Shallow Thoughts : tags : puzzles

Akkana's Musings on Open Source Computing and Technology, Science, and Nature.

Tue, 15 Mar 2011

Using grep to solve another Cartalk puzzler

It's another episode of "How to use Linux to figure out CarTalk puzzlers"! This time you don't even need any programming.

Last week's puzzler was A Seven-Letter Vacation Curiosity. Basically, one couple hiking in Northern California and another couple carousing in Florida both see something described by a seven-letter word containing all five vowels -- but the two things they saw were very different. What's the word?

That's an easy one to solve using basic Linux command-line skills -- assuming the word is in the standard dictionary. If it's some esoteric word, all bets are off. But let's try it and see. It's a good beginning exercise in regular expressions and how to use the command line.

There's a handy word list in /usr/share/dict/words, one word per line. Depending on what packages you have installed, you may have bigger dictionaries handy, but you can usually count on /usr/share/dict/words being there on any Linux system. Some older Unix systems may have it in /usr/dict/words instead.
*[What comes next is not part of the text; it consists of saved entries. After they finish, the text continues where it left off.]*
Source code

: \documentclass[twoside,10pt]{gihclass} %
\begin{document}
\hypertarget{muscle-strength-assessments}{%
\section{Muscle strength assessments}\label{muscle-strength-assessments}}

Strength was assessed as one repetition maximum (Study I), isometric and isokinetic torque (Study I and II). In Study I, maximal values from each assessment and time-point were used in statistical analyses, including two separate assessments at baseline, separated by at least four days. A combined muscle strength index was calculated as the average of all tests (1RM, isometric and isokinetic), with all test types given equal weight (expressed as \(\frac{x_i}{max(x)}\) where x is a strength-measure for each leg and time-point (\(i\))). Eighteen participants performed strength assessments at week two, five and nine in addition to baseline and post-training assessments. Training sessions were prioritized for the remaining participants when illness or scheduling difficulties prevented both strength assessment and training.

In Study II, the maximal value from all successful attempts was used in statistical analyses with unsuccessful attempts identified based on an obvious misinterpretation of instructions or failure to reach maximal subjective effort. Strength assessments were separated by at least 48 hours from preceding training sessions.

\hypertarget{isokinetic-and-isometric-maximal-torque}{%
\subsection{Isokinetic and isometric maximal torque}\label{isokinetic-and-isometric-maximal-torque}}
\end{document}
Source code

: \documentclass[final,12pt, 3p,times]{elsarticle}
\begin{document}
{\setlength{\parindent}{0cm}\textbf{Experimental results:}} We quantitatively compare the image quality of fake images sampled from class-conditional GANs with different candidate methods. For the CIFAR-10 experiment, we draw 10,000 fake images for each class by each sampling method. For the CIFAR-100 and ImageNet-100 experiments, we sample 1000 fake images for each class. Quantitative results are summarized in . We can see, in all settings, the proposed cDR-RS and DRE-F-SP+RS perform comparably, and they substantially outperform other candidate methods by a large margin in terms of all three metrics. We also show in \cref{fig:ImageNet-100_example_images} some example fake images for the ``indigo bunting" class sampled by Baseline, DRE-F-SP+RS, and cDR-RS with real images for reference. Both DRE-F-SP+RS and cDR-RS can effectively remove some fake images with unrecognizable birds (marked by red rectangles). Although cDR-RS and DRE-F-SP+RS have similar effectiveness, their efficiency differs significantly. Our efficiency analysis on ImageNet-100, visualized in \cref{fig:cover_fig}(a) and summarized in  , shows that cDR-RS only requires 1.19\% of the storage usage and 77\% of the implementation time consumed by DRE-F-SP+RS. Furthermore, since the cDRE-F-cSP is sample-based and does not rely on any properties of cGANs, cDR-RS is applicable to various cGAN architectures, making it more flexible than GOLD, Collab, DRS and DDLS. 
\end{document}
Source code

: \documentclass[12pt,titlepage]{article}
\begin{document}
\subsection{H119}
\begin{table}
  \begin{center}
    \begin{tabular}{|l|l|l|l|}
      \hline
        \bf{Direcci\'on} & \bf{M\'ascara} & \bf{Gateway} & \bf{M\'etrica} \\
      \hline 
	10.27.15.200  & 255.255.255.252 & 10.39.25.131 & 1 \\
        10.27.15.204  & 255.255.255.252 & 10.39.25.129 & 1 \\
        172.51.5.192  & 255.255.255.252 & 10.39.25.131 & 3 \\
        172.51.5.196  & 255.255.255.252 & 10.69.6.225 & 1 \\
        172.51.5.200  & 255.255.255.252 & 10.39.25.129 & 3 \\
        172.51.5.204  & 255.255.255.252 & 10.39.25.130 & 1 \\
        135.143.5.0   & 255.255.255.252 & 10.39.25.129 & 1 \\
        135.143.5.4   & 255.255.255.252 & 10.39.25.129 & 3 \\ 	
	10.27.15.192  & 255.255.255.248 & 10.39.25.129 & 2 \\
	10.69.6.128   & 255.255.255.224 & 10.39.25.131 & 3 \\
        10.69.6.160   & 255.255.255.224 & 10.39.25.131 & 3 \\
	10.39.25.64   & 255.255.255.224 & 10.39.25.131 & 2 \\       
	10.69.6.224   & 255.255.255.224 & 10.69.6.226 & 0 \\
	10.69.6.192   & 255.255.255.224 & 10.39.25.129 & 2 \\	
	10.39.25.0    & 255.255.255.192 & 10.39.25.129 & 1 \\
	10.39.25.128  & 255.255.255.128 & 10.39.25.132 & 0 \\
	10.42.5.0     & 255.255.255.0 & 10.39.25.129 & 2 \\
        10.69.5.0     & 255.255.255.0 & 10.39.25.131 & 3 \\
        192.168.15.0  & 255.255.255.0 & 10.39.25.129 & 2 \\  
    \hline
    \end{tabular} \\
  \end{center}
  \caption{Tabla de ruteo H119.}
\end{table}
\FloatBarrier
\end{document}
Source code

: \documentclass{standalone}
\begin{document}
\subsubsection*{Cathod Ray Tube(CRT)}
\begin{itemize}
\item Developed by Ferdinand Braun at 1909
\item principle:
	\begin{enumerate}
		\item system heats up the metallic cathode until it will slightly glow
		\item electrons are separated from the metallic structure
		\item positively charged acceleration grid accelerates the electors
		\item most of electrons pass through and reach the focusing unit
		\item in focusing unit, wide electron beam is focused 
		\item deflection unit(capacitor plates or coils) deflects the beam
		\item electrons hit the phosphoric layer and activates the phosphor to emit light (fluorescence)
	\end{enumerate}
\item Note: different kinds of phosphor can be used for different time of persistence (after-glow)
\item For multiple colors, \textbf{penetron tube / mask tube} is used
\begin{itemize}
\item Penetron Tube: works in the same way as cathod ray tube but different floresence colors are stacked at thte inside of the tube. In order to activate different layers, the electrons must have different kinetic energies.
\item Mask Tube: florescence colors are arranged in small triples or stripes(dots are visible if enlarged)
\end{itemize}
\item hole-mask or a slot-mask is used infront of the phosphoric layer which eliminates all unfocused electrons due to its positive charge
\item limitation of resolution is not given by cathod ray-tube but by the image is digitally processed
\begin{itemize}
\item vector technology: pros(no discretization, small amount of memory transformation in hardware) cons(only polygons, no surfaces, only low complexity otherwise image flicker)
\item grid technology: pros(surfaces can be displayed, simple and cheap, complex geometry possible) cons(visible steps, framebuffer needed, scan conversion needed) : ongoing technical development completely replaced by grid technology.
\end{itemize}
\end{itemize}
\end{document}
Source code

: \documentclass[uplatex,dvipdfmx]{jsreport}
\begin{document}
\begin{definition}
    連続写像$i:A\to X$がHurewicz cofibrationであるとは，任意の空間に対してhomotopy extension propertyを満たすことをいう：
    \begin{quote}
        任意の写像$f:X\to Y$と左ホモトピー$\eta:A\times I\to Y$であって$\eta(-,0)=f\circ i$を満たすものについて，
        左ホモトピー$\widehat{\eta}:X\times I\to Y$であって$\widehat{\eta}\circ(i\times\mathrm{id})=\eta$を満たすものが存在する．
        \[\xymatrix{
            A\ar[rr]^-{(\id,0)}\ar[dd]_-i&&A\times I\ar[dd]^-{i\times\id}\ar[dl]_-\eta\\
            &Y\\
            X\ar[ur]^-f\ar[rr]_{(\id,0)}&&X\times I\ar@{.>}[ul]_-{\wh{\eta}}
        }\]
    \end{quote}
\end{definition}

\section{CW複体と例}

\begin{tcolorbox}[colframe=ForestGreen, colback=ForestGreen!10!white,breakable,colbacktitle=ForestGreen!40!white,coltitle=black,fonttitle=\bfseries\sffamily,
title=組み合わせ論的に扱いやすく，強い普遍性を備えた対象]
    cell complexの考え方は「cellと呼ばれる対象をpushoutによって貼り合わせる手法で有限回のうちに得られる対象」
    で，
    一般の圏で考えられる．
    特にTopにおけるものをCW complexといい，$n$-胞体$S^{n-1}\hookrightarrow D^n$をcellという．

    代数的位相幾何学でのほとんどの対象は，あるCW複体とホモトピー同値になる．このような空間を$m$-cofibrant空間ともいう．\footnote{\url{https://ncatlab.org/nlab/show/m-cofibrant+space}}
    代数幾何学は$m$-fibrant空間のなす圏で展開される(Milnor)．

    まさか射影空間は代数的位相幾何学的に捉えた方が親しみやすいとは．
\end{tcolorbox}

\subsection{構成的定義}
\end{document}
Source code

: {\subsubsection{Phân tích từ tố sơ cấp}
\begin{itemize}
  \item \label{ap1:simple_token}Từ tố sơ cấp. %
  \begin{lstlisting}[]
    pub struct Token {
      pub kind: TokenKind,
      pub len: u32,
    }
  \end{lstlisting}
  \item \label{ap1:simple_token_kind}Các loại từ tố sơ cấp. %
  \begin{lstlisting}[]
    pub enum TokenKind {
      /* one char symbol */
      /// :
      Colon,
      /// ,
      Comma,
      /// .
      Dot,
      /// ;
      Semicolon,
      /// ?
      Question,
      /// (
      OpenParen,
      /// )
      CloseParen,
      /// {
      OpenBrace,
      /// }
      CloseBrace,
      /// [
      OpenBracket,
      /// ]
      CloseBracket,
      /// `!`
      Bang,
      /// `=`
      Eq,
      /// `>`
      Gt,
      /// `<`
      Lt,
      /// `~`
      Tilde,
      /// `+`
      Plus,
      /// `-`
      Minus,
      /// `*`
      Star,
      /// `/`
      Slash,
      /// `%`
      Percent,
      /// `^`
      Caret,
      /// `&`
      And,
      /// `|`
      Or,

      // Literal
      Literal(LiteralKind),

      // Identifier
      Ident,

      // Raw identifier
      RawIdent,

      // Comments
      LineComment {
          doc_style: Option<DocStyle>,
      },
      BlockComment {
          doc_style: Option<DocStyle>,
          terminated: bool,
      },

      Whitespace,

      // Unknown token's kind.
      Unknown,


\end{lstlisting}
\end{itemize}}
We need a way to choose all seven letter words. That's easy. In a regular expression, . (a dot) matches one letter. So ....... (seven dots) matches any seven letters.

(There's a more direct way to do that: the expression .\{7\} will also match 7 letters, and is really a better way. But personally, I find it harder both to remember and to type than the seven dots. Still, if you ever need to match 43 characters, or 114, it's good to know the "right" syntax.)

Fine, but if you grep ....... /usr/share/dict/words you get a list of words with seven or more letters. See why? It's because grep prints any line where it finds a match -- and a word with nine letters certainly contains seven letters within it.

The pattern you need to search for is '^.......$' -- the up-caret ^ matches the beginning of a line, and the dollar sign $ matches the end. Put single quotes around the pattern so the shell won't try to interpret the caret or dollar sign as special characters. (When in doubt, it's always safest to put single quotes around grep patterns.)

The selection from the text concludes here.